Another compromise being offered to opponents in the revised plan is a reduction in the number of months a teacher must work in order to be eligible for senior- or master-teacher bonuses.
Originally, the Governor insisted that master teachers must sign 12-month contracts, and that senior teachers must sign 11- or 12-month contracts. Mr. McElrath said the Governor included this provision because he wanted to make teaching "a more professional" career. "A part-time profession can't get the same respect," he said.
But in the past few months, many teachers have spoken out against the provision, saying they needed the summer time for nonprofessional responsibilities, Mr. McElrath said. And so, in a compromise move, the revised version opens both master- and senior-teacher bonuses to teachers on 10- and 11-month contracts.
Group Rejects the Plan
Despite these changes, a spokesman for the 36,000-member union said last week that the group still rejects the plan, because it still does not address basic problems such as tenure and evaluation procedures. The tea will release its own new version of a plan late this week.

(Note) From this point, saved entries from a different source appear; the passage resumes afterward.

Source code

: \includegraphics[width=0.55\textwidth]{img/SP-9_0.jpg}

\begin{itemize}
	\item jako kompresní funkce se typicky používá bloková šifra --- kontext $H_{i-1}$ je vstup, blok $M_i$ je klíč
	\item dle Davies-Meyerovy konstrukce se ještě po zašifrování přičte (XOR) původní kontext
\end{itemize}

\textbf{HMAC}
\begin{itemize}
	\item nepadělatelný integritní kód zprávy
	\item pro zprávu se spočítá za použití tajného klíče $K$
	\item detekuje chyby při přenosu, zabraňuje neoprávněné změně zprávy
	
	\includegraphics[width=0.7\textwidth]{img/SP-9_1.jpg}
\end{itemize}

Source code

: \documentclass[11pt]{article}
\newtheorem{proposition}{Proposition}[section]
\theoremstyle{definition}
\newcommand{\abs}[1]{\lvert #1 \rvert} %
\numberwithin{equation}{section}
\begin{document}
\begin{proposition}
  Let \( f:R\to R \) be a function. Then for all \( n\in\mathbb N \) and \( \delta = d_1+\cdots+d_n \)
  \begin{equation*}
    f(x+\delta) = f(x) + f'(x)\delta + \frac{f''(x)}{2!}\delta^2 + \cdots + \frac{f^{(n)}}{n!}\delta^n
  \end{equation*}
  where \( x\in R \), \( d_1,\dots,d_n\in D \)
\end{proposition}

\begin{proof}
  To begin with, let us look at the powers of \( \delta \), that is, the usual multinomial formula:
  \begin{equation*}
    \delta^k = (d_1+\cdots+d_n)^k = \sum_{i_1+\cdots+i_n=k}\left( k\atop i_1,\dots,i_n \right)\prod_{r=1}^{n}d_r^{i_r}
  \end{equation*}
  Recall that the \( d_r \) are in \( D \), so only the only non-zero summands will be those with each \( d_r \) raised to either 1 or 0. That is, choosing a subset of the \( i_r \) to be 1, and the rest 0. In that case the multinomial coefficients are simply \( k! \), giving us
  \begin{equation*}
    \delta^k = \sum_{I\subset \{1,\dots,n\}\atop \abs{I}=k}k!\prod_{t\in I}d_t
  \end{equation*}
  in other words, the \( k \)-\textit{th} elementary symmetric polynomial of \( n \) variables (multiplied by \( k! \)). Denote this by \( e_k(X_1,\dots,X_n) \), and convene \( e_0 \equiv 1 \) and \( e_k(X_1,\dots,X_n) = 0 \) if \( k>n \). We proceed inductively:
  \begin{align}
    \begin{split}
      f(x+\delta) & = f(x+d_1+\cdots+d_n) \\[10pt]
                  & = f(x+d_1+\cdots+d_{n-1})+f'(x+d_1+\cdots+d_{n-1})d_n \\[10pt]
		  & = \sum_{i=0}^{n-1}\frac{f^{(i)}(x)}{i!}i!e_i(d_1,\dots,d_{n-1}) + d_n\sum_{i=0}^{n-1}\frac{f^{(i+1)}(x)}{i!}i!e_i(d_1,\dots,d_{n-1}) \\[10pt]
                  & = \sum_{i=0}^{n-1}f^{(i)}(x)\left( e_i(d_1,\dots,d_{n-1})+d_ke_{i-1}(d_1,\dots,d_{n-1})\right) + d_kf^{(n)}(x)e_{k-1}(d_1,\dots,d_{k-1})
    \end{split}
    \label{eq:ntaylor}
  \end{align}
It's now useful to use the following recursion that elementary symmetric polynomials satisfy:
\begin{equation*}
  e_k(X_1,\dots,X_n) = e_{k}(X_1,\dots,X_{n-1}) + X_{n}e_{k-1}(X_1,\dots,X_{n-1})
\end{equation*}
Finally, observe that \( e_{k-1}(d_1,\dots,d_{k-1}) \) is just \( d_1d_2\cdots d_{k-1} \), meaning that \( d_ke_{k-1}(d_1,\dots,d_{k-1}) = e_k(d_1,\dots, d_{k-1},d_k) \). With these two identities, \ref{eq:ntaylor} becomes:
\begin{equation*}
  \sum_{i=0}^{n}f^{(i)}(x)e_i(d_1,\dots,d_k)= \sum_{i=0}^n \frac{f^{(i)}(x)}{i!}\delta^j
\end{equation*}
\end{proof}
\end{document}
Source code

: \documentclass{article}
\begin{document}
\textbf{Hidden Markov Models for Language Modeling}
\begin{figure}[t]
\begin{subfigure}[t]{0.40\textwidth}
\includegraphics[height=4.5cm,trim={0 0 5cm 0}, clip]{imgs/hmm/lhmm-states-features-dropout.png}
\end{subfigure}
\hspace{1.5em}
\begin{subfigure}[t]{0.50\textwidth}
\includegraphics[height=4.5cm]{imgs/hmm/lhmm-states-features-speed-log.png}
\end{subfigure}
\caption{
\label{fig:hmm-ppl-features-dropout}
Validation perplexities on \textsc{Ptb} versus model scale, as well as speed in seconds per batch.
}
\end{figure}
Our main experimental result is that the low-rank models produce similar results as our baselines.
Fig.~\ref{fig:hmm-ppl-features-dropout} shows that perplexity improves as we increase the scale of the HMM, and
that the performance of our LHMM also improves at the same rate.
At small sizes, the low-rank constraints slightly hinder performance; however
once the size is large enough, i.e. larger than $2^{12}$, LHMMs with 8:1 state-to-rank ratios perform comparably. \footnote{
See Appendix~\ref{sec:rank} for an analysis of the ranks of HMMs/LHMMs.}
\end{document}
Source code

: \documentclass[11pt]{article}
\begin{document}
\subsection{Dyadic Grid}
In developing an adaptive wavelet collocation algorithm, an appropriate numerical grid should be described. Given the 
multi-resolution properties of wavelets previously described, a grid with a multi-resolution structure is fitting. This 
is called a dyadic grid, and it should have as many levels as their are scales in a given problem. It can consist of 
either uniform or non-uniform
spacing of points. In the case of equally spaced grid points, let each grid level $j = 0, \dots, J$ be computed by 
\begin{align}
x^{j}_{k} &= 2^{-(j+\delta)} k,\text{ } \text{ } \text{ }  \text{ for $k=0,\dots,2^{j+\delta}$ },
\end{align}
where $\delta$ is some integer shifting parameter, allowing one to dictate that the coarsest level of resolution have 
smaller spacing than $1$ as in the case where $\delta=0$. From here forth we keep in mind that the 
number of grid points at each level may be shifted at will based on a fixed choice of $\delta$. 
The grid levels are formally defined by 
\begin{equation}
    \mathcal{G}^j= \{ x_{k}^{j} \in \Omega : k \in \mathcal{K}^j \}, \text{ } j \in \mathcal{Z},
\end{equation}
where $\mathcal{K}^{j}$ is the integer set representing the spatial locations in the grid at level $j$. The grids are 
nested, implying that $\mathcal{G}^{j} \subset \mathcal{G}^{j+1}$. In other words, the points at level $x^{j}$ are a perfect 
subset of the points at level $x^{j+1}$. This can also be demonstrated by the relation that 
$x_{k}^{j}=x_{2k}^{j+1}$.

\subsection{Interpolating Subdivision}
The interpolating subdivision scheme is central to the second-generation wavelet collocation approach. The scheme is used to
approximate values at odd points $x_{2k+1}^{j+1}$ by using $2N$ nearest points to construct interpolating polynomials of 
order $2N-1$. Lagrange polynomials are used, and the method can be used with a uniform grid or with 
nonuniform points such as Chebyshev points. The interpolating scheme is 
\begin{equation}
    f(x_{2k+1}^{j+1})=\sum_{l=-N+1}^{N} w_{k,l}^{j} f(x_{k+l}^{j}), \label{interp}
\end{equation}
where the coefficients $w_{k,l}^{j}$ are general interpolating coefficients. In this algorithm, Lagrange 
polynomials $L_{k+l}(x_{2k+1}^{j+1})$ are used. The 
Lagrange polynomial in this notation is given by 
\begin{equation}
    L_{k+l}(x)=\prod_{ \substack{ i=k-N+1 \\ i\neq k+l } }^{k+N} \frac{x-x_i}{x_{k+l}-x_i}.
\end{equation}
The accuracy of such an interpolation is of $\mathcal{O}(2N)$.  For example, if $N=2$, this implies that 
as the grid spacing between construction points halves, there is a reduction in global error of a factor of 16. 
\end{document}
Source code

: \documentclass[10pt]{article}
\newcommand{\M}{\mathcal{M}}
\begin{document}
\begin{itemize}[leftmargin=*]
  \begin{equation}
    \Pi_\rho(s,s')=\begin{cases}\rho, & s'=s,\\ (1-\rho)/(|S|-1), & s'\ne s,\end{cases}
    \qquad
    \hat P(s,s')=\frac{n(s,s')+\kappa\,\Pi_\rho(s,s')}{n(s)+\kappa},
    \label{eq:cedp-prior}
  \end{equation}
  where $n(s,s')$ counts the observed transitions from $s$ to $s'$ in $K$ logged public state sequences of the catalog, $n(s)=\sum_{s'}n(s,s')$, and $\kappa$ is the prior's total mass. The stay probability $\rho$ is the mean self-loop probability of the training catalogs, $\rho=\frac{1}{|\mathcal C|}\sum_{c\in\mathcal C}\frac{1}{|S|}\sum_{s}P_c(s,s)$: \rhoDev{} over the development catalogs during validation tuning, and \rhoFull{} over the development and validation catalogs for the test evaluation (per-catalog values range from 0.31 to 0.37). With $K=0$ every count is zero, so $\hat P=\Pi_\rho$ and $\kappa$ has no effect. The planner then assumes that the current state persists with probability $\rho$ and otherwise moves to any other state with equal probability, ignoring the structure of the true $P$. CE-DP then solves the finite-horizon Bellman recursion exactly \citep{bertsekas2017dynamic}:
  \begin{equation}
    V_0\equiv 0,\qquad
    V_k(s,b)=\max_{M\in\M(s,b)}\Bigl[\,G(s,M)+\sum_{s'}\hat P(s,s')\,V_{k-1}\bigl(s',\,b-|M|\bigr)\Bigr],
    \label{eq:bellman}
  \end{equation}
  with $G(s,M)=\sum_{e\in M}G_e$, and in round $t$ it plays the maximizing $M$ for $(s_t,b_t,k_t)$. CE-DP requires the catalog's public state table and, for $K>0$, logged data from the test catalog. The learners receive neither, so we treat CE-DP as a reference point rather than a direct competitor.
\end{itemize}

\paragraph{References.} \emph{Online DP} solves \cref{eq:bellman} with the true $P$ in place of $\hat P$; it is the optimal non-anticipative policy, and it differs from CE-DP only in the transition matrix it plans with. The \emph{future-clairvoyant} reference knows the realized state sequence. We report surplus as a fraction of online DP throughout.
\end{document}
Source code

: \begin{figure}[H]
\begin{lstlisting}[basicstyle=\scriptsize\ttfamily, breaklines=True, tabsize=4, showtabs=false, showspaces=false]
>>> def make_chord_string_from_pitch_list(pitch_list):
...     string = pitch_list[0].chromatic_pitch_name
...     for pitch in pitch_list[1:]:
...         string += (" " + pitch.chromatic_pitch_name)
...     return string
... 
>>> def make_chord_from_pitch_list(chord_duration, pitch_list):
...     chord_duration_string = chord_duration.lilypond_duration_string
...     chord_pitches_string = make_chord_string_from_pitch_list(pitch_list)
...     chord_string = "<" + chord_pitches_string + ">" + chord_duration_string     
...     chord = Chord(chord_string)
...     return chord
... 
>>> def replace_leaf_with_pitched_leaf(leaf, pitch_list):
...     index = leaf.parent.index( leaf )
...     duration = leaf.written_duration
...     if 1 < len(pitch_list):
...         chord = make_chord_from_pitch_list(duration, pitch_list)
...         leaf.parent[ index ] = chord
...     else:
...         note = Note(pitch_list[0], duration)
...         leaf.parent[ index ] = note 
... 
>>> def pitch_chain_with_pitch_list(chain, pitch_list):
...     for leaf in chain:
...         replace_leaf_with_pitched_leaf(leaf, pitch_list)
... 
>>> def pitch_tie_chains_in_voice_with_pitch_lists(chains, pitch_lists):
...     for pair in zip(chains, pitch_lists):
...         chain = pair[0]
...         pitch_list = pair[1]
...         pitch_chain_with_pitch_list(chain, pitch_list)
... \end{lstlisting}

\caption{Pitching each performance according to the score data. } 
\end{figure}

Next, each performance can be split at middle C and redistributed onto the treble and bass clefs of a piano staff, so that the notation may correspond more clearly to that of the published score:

"We're still backing our own proposal," said Tony Hayes, a tea spokesman in Nashville. "Their plan hasn't addressed some of the issues.''
A tea counterproposal to the Governor's, released March 3, called for an across-the-board pay raise of 10 percent for all state teachers with a minimum of three years of experience and five years of college education. It retains the two-tier certification system, and would modify the composition of the state's teacher-certification board to give greater control to National Education Association members.
Mr. Hayes said the tea objected to the Governor's merit-pay plan in part because of its effect on the tenure law. If, for example, a teacher is not granted a certificate to advance from the apprentice to the professional tier, he or she is left in limbo without any professional safeguards, Mr. Hayes contended. "They [the school districts] don't have to fire him, they don't have to hire him. That's circumventing the tenure law as far as we're concerned."
Under the Governor's proposed new plan, the state certification officers are under no obligation to recertify and rehire an apprentice teacher with a poor evaluation report, even if the teacher has fulfilled his academic and classroom requirements. Under the present system favored by the union, apprentice teachers automatically receive tenure at the end of three years if they have fulfilled the academic-credential requirements.
Representative Cobb said it was too early to know whether the teachers' union will ever accept some of the bold ideas proposed in the Governor's bill. "I don't know if the teachers can go with the concepts of merit pay or outside evaluation groups," he said.
The plan also proposes that evaluation teams, who report to regional certification committees, be composed of people outside the candidate's school district who are not involved in local political issues, said Mr. Cobb. Under the present system, evaluations are completed by local administrators--usually a teacher's school principal, state officials said.
The revised merit-pay proposal is now being considered by the education committees of both houses of the legislature, said Mr. Cobb, and more revising is anticipated.